Until now, none of the works had been recovered, and most or all of them were thought to have been burned.
The circumstances around the Picasso's re-emergence over the weekend are a bit odd.
"[Prosecutors] said two Dutch citizens arrived at the Netherlands Embassy in Bucharest with the painting, saying they had found it in the southeastern Romanian county" of Tulcea, Reuters reports.
The Associated Press adds: "Romania's Directorate for the Investigation of Organized Crime and Terrorism said Sunday it was examining the circumstances of a painting a fiction writer said she found under a tree after receiving an anonymous tip."

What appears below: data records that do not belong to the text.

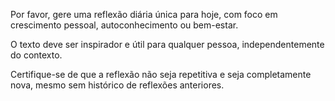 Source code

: Por favor, gere uma reflexão diária única para hoje, com foco em crescimento pessoal, autoconhecimento ou bem-estar.

O texto deve ser inspirador e útil para qualquer pessoa, independentemente do contexto.

Certifique-se de que a reflexão não seja repetitiva e seja completamente nova, mesmo sem histórico de reflexões anteriores. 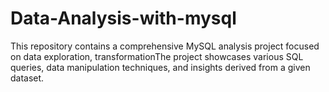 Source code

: # Data-Analysis-with-mysql
This repository contains a comprehensive MySQL analysis project focused on data exploration, transformationThe project showcases various SQL queries, data manipulation techniques, and insights derived from a given dataset.
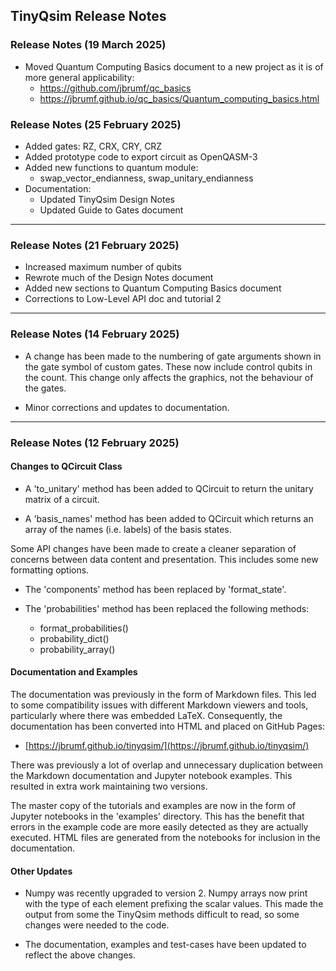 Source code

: ## TinyQsim Release Notes

### Release Notes (19 March 2025)

- Moved Quantum Computing Basics document to a new project as it is of more general applicability:
  - https://github.com/jbrumf/qc_basics
  - https://jbrumf.github.io/qc_basics/Quantum_computing_basics.html

### Release Notes (25 February 2025)

- Added gates: RZ, CRX, CRY, CRZ
- Added prototype code to export circuit as OpenQASM-3
- Added new functions to quantum module:
  - swap_vector_endianness, swap_unitary_endianness
- Documentation:
  - Updated TinyQsim Design Notes
  - Updated Guide to Gates document 

--- 

### Release Notes (21 February 2025)

- Increased maximum number of qubits
- Rewrote much of the Design Notes document
- Added new sections to Quantum Computing Basics document
- Corrections to Low-Level API doc and tutorial 2

---

### Release Notes (14 February 2025)

- A change has been made to the numbering of gate arguments shown in the gate symbol of custom gates. These now include control qubits in the count. This change only affects the graphics, not the behaviour of the gates.

- Minor corrections and updates to documentation.

---

### Release Notes (12 February 2025)

#### Changes to QCircuit Class

- A 'to_unitary' method has been added to QCircuit to return the unitary matrix of a circuit.

- A 'basis_names' method has been added to QCircuit which returns an array of the names (i.e. labels) of the basis states.

Some API changes have been made to create a cleaner separation of concerns between data content and presentation. This includes some new formatting options.

  - The 'components' method has been replaced by 'format_state'.

  - The 'probabilities' method has been replaced the following methods:
    - format_probabilities()
    - probability_dict()
    - probability_array()

#### Documentation and Examples

The documentation was previously in the form of Markdown files. This led to some compatibility issues with different Markdown viewers and tools, particularly where there was embedded LaTeX. Consequently, the documentation has been converted into HTML and placed on GitHub Pages:

- [https://jbrumf.github.io/tinyqsim/](https://jbrumf.github.io/tinyqsim/)

There was previously a lot of overlap and unnecessary duplication between the Markdown documentation and Jupyter notebook examples. This resulted in extra work maintaining two versions.

The master copy of the tutorials and examples are now in the form of Jupyter notebooks in the 'examples' directory. This has the benefit that errors in the example code are more easily detected as they are actually executed. HTML files are generated from the notebooks for inclusion in the documentation.

#### Other Updates

- Numpy was recently upgraded to version 2. Numpy arrays now print with the type of each element prefixing the scalar values. This made the output from some the TinyQsim methods difficult to read, so some changes were needed to the code.

- The documentation, examples and test-cases have been updated to reflect the above changes.
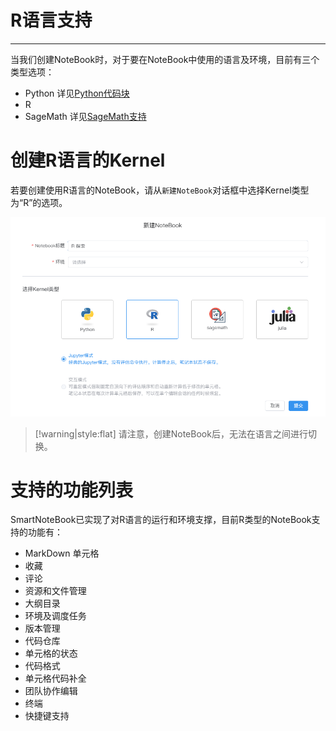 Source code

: # R语言支持
---

当我们创建NoteBook时，对于要在NoteBook中使用的语言及环境，目前有三个类型选项：
- Python 详见<a href="./Python.md" title="Python代码块">Python代码块</a>
- R
- SageMath 详见<a href="./SageMath.md" title="SageMath支持">SageMath支持</a>

# 创建R语言的Kernel

若要创建使用R语言的NoteBook，请从`新建NoteBook`对话框中选择Kernel类型为“R”的选项。

![图 3](../images/r%20kern.png)  


> [!warning|style:flat]
> 请注意，创建NoteBook后，无法在语言之间进行切换。


# 支持的功能列表

SmartNoteBook已实现了对R语言的运行和环境支撑，目前R类型的NoteBook支持的功能有：

- MarkDown 单元格
- 收藏
- 评论
- 资源和文件管理
- 大纲目录
- 环境及调度任务
- 版本管理
- 代码仓库
- 单元格的状态
- 代码格式
- 单元格代码补全
- 团队协作编辑
- 终端
- 快捷键支持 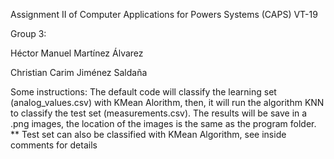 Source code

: Assignment II of Computer Applications for Powers Systems (CAPS) VT-19


Group 3:


Héctor Manuel Martínez Álvarez

Christian Carim Jiménez Saldaña


Some instructions: The default code will classify the learning set (analog_values.csv) with KMean Alorithm, then,
it will run the algorithm KNN to classify the test set (measurements.csv). The results will be save in a .png images,
the location of the images is the same as the program folder.
** Test set can also be classified with KMean Algorithm, see inside comments for details
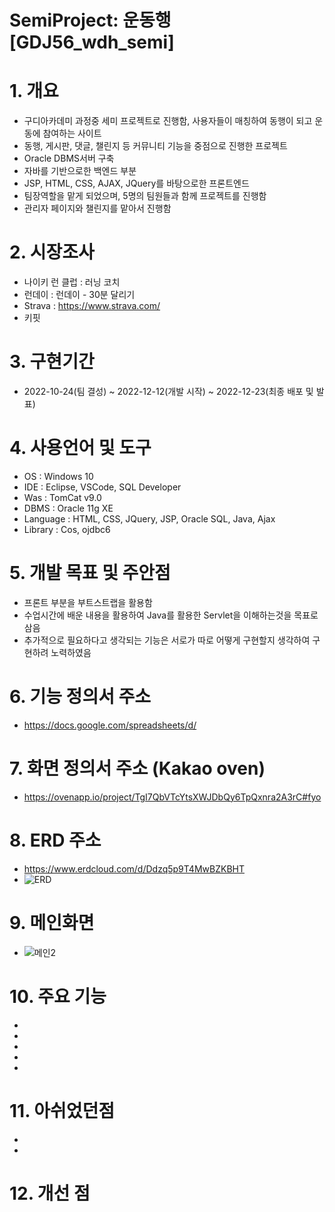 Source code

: # SemiProject: 운동행 [GDJ56_wdh_semi]

# 1. 개요

- 구디아카데미 과정중 세미 프로젝트로 진행함, 사용자들이 매칭하여 동행이 되고 운동에 참여하는 사이트
- 동행, 게시판, 댓글, 챌린지 등 커뮤니티 기능을 중점으로 진행한 프로젝트
- Oracle DBMS서버 구축
- 자바를 기반으로한 백엔드 부분 
- JSP, HTML, CSS, AJAX, JQuery를 바탕으로한 프론트엔드
- 팀장역할을 맡게 되었으며, 5명의 팀원들과 함께 프로젝트를 진행함
- 관리자 페이지와 챌린지를 맡아서 진행함

# 2. 시장조사
- 나이키 런 클럽 : 러닝 코치
- 런데이 : 런데이 - 30분 달리기
- Strava : https://www.strava.com/
- 키핏 
 
# 3.  구현기간
- 2022-10-24(팀 결성) ~ 2022-12-12(개발 시작) ~ 2022-12-23(최종 배포 및 발표)

# 4. 사용언어 및 도구
- OS : Windows 10
- IDE : Eclipse, VSCode, SQL Developer
- Was : TomCat v9.0
- DBMS : Oracle 11g XE
- Language : HTML, CSS, JQuery, JSP, Oracle SQL, Java, Ajax
- Library : Cos, ojdbc6

# 5. 개발 목표 및 주안점

- 프론트 부분을 부트스트랩을 활용함
- 수업시간에 배운 내용을 활용하여 Java를 활용한 Servlet을 이해하는것을 목표로 삼음
- 추가적으로 필요하다고 생각되는 기능은 서로가 따로 어떻게 구현할지 생각하여 구현하려 노력하였음

# 6. 기능 정의서 주소
- https://docs.google.com/spreadsheets/d/

# 7. 화면 정의서 주소 (Kakao oven)
- https://ovenapp.io/project/TgI7QbVTcYtsXWJDbQy6TpQxnra2A3rC#fyo

# 8. ERD 주소
- https://www.erdcloud.com/d/Ddzq5p9T4MwBZKBHT
- ![ERD](https://user-images.githubusercontent.com/117968464/212040034-ff890f75-593d-4697-8690-6c8aef8eb3be.png)


# 9. 메인화면
- ![메인2](https://user-images.githubusercontent.com/117968464/212039554-dcb4fdf8-0f57-4f9d-bd2a-bf2dbcec2b49.PNG)

# 10. 주요 기능
-
-
-
-
-

# 11. 아쉬었던점
- 
- 
# 12. 개선 점

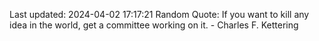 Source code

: Last updated: 2024-04-02 17:17:21
Random Quote: If you want to kill any idea in the world, get a committee working on it. - Charles F. Kettering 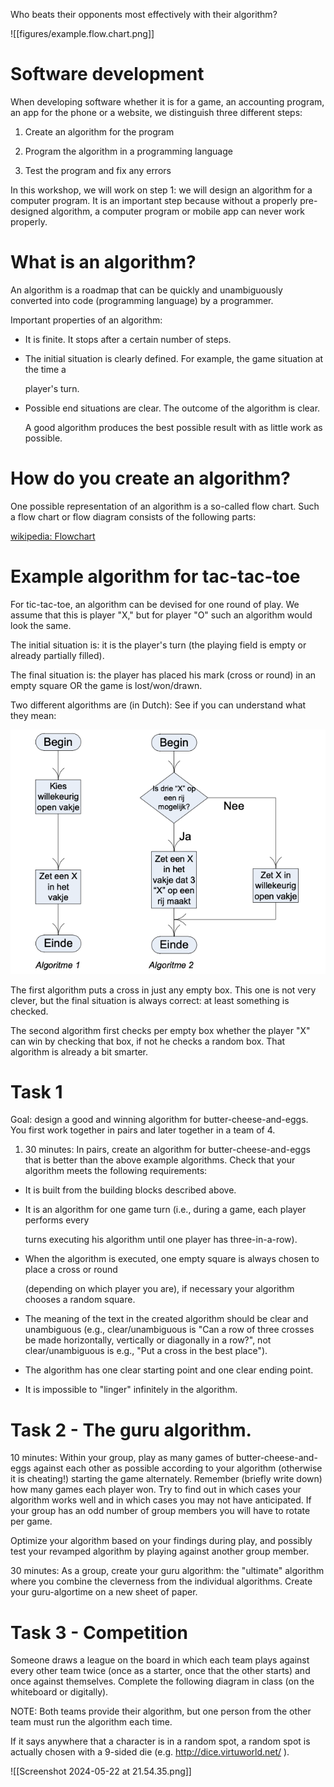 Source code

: 



Who beats their opponents most effectively with their algorithm?


![[figures/example.flow.chart.png]]


# Software development

When developing software whether it is for a game, an accounting program, an app for the phone or a website, we distinguish three different steps:

1. Create an algorithm for the program
    
2. Program the algorithm in a programming language
    
3. Test the program and fix any errors
    

In this workshop, we will work on step 1: we will design an algorithm for a computer program. It is an important step because without a properly pre-designed algorithm, a computer program or mobile app can never work properly.

# What is an algorithm?


An algorithm is a roadmap that can be quickly and unambiguously converted into code (programming language) by a programmer.

Important properties of an algorithm:

- It is finite. It stops after a certain number of steps.
    
- The initial situation is clearly defined. For example, the game situation at the time a
    
    player's turn.
    
- Possible end situations are clear. The outcome of the algorithm is clear.
    
    A good algorithm produces the best possible result with as little work as possible.



# How do you create an algorithm?

One possible representation of an algorithm is a so-called flow chart. Such a flow chart or flow diagram consists of the following parts:

[wikipedia: Flowchart](https://en.wikipedia.org/wiki/Flowchart)


# Example algorithm for tac-tac-toe


For tic-tac-toe, an algorithm can be devised for one round of play. We assume that this is player "X," but for player "O" such an algorithm would look the same.

The initial situation is: it is the player's turn (the playing field is empty or already partially filled).

The final situation is: the player has placed his mark (cross or round) in an empty square OR the game is lost/won/drawn.


Two different algorithms are (in Dutch): 
See if you can understand what they mean: 

![](figures/example.flows.tic.tac.toe.png)


The first algorithm puts a cross in just any empty box. This one is not very clever, but the final situation is always correct: at least something is checked.

The second algorithm first checks per empty box whether the player "X" can win by checking that box, if not he checks a random box. That algorithm is already a bit smarter.

# Task 1

Goal: design a good and winning algorithm for butter-cheese-and-eggs. You first work together in pairs and later together in a team of 4.

1) 30 minutes: In pairs, create an algorithm for butter-cheese-and-eggs that is better than the above example algorithms. Check that your algorithm meets the following requirements:

- It is built from the building blocks described above.
    
- It is an algorithm for one game turn (i.e., during a game, each player performs every
    
    turns executing his algorithm until one player has three-in-a-row).
    
- When the algorithm is executed, one empty square is always chosen to place a cross or round
    
    (depending on which player you are), if necessary your algorithm chooses a random square.

- The meaning of the text in the created algorithm should be clear and unambiguous (e.g., clear/unambiguous is "Can a row of three crosses be made horizontally, vertically or diagonally in a row?", not clear/unambiguous is e.g., "Put a cross in the best place").
    
- The algorithm has one clear starting point and one clear ending point.
    
- It is impossible to "linger" infinitely in the algorithm.


# Task 2 - The guru algorithm.


10 minutes: Within your group, play as many games of butter-cheese-and-eggs against each other as possible according to your algorithm (otherwise it is cheating!) starting the game alternately. Remember (briefly write down) how many games each player won. Try to find out in which cases your algorithm works well and in which cases you may not have anticipated. If your group has an odd number of group members you will have to rotate per game.
    
Optimize your algorithm based on your findings during play, and possibly test your revamped algorithm by playing against another group member.
    
30 minutes: As a group, create your guru algorithm: the "ultimate" algorithm where you combine the cleverness from the individual algorithms. Create your guru-algortime on a new sheet of paper.


# Task 3 - Competition
    
Someone draws a league on the board in which each team plays against every other team twice (once as a starter, once that the other starts) and once against themselves. Complete the following diagram in class (on the whiteboard or digitally).
    
 NOTE: Both teams provide their algorithm, but one person from the other team must run the algorithm each time.
    
 If it says anywhere that a character is in a random spot, a random spot is actually chosen with a 9-sided die (e.g. http://dice.virtuworld.net/ ).


![[Screenshot 2024-05-22 at 21.54.35.png]]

Four Romanians, including alleged ringleader Radu Dogaru, have been sentenced for crimes related to the paintings' theft. Dogaru's mother, Olga, said she put the paintings in an oven and burned them as police closed in. She later retracted her statement, but not everyone was convinced.
"Olga Dogaru describes how she made the fire, put wood on it and burned the paintings, like she was burning a pair of slippers," Romanian art critic Pavel Susara told the AP in 2013. "She's either a repressed writer or she is describing exactly what she did."
In 2014, a Romanian court ordered the four to reimburse insurers about $20 million for the paintings. But Catalin Dancu, the lawyer for the Dogarus, told Agence France-Presse the ruling would be contested.
"In the first place, we don't believe the stolen paintings were the originals. Secondly, it is up to the museum to pay because it took the stupid risk of displaying the artwork without a proper surveillance system," Dancu said.
During the trial, Dutch newspaper NRC reported that an analysis of the ashes from Olga's oven showed that at least three or four canvases had been burned there — but that authorities would not be able to be prove definitively that it was the stolen Kunsthal paintings that had been burned.
And the fates of the Picasso and Monets were even more mysterious, because they "were produced on board and paper, which wouldn't leave any traces if burned."
Prosecutors say the recovered painting is being examined for authentication.